* [DATA TO USE]:
★ ★ ★ ★ ★ ★ ★

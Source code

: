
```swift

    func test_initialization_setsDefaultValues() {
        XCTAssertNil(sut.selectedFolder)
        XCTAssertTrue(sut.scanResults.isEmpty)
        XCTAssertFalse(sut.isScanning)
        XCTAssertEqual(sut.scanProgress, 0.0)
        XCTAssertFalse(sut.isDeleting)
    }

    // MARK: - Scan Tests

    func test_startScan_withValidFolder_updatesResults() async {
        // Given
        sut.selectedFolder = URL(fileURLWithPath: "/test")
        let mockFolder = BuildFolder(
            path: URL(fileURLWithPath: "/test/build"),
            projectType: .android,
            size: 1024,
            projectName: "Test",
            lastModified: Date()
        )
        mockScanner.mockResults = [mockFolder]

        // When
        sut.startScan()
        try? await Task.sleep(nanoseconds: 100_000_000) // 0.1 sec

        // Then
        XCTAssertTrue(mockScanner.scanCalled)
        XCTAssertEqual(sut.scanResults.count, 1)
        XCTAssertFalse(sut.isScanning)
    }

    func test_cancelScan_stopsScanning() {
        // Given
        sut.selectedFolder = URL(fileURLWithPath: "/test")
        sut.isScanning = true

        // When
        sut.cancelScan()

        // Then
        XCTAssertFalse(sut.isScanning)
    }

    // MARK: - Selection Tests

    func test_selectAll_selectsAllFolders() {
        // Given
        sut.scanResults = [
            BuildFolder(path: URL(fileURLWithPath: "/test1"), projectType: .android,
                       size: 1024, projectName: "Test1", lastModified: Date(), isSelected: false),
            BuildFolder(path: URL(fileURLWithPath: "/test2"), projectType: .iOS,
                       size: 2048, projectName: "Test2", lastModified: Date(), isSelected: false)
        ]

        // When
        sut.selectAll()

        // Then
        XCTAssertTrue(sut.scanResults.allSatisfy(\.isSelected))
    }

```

★ ★ ★ ★ ★ ★ ★

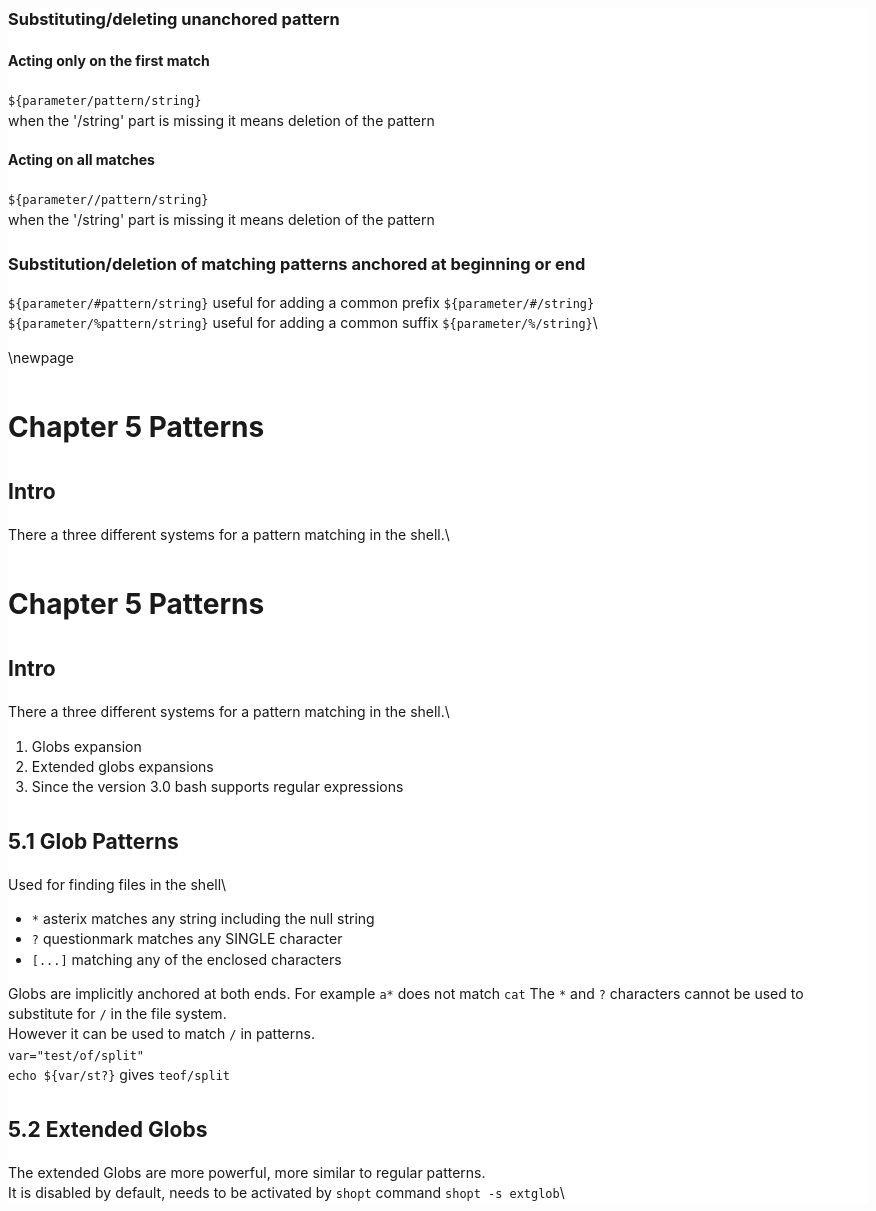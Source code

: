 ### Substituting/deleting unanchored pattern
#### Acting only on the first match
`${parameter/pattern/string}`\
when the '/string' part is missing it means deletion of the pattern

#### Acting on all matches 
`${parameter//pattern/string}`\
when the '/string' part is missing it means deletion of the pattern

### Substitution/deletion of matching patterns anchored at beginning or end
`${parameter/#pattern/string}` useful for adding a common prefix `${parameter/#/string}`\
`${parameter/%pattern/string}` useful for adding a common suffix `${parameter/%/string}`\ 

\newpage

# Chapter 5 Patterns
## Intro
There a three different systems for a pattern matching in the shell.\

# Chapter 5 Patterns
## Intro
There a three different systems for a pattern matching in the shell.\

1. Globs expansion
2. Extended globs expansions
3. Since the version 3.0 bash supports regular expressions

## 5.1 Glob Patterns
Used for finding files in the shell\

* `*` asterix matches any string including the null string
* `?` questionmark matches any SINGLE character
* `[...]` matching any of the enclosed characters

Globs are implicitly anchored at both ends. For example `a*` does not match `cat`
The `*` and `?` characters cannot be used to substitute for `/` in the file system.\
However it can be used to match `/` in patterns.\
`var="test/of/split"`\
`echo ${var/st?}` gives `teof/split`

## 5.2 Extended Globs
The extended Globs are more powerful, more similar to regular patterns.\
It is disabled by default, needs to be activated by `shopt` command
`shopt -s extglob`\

★ ★ ★ ★ ★ ★ ★

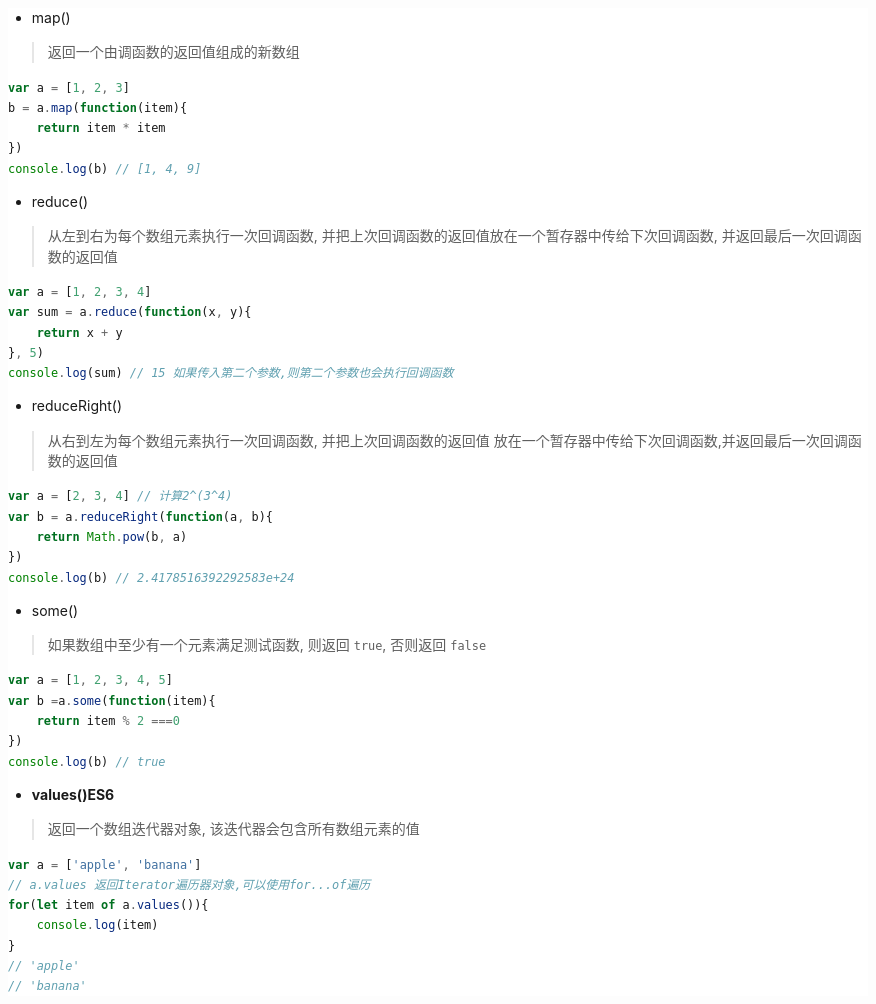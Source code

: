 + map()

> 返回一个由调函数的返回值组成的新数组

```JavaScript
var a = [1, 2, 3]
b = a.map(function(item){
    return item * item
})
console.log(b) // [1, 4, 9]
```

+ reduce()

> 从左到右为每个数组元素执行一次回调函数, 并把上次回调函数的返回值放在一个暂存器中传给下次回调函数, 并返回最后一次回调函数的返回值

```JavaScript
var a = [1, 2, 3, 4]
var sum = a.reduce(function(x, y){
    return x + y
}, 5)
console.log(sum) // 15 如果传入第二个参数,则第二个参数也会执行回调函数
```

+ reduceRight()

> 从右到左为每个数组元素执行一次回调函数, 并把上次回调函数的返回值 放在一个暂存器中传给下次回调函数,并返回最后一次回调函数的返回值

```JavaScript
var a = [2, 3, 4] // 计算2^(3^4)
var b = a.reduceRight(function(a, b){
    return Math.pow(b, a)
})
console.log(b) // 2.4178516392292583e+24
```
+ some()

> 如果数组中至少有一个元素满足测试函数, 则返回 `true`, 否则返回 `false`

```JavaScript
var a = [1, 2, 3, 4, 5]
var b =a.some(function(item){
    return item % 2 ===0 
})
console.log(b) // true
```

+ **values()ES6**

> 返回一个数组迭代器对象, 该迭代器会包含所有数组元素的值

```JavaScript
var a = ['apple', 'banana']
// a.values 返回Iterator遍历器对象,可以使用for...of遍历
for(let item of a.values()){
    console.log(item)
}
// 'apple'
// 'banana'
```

★ ★ ★ ★ ★ ★ ★

Sift the data above for lines with "reduceRight", then copy each one.

* [RESULT OF THIS EXERCISE]:
+ reduceRight()
var b = a.reduceRight(function(a, b){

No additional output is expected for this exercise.